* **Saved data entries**
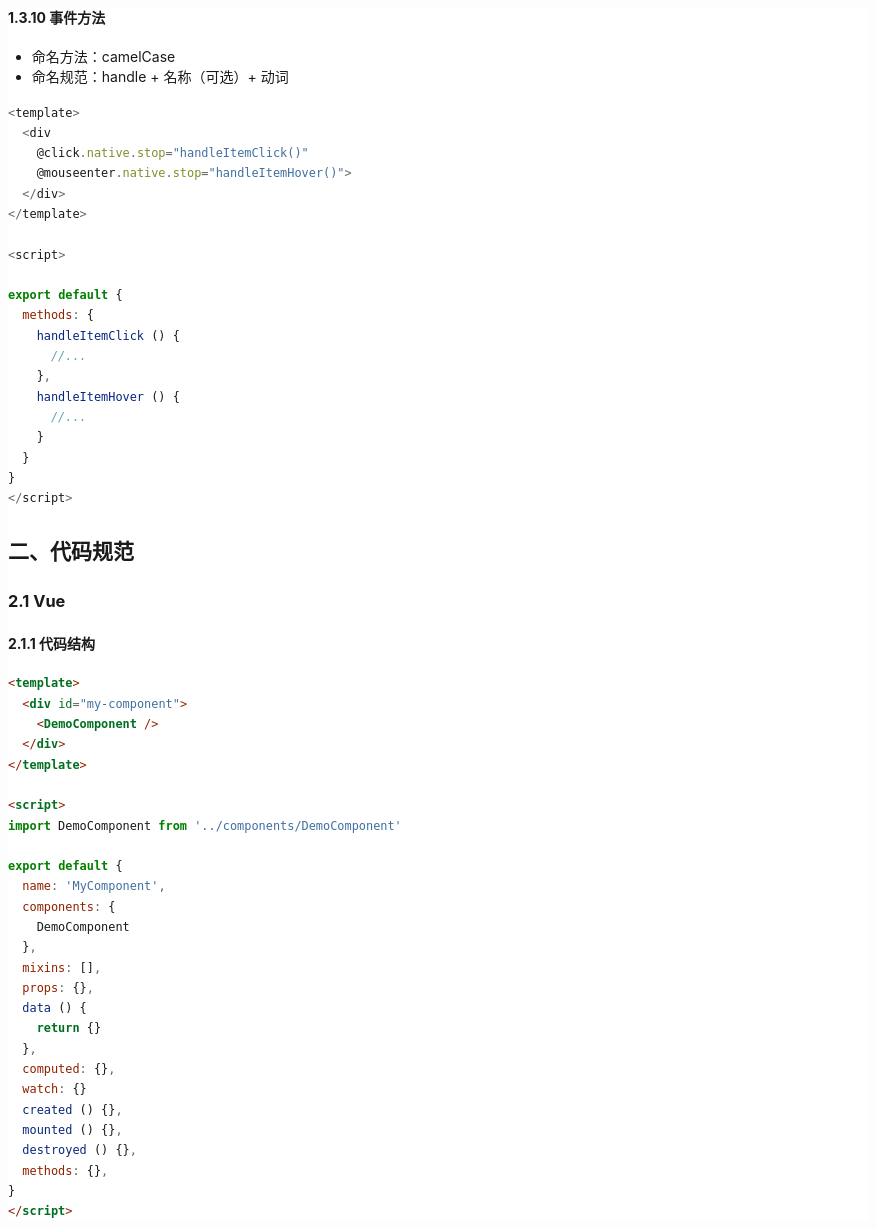 #### 1.3.10 事件方法

- 命名方法：camelCase
- 命名规范：handle + 名称（可选）+ 动词

```javascript
<template>
  <div
    @click.native.stop="handleItemClick()"
    @mouseenter.native.stop="handleItemHover()">
  </div>
</template>

<script>

export default {
  methods: {
    handleItemClick () {
      //...
    },
    handleItemHover () {
      //...
    }
  }
}
</script>

```

## 二、代码规范

### 2.1 Vue

#### 2.1.1 代码结构

```html
<template>
  <div id="my-component">
    <DemoComponent />
  </div>
</template>

<script>
import DemoComponent from '../components/DemoComponent'

export default {
  name: 'MyComponent',
  components: {
    DemoComponent
  },
  mixins: [],
  props: {},
  data () {
    return {}
  },
  computed: {},
  watch: {}
  created () {},
  mounted () {},
  destroyed () {},
  methods: {},
}
</script>

```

* **Task statement**
Repeat the preceding records exactly but drop the images.

* **Problem solution**
 #### 1.3.10 事件方法

- 命名方法：camelCase
- 命名规范：handle + 名称（可选）+ 动词

```javascript
<template>
  <div
    @click.native.stop="handleItemClick()"
    @mouseenter.native.stop="handleItemHover()">
  </div>
</template>

<script>

export default {
  methods: {
    handleItemClick () {
      //...
    },
    handleItemHover () {
      //...
    }
  }
}
</script>

```

## 二、代码规范

### 2.1 Vue

#### 2.1.1 代码结构

```html
<template>
  <div id="my-component">
    <DemoComponent />
  </div>
</template>

<script>
import DemoComponent from '../components/DemoComponent'

export default {
  name: 'MyComponent',
  components: {
    DemoComponent
  },
  mixins: [],
  props: {},
  data () {
    return {}
  },
  computed: {},
  watch: {}
  created () {},
  mounted () {},
  destroyed () {},
  methods: {},
}
</script>

```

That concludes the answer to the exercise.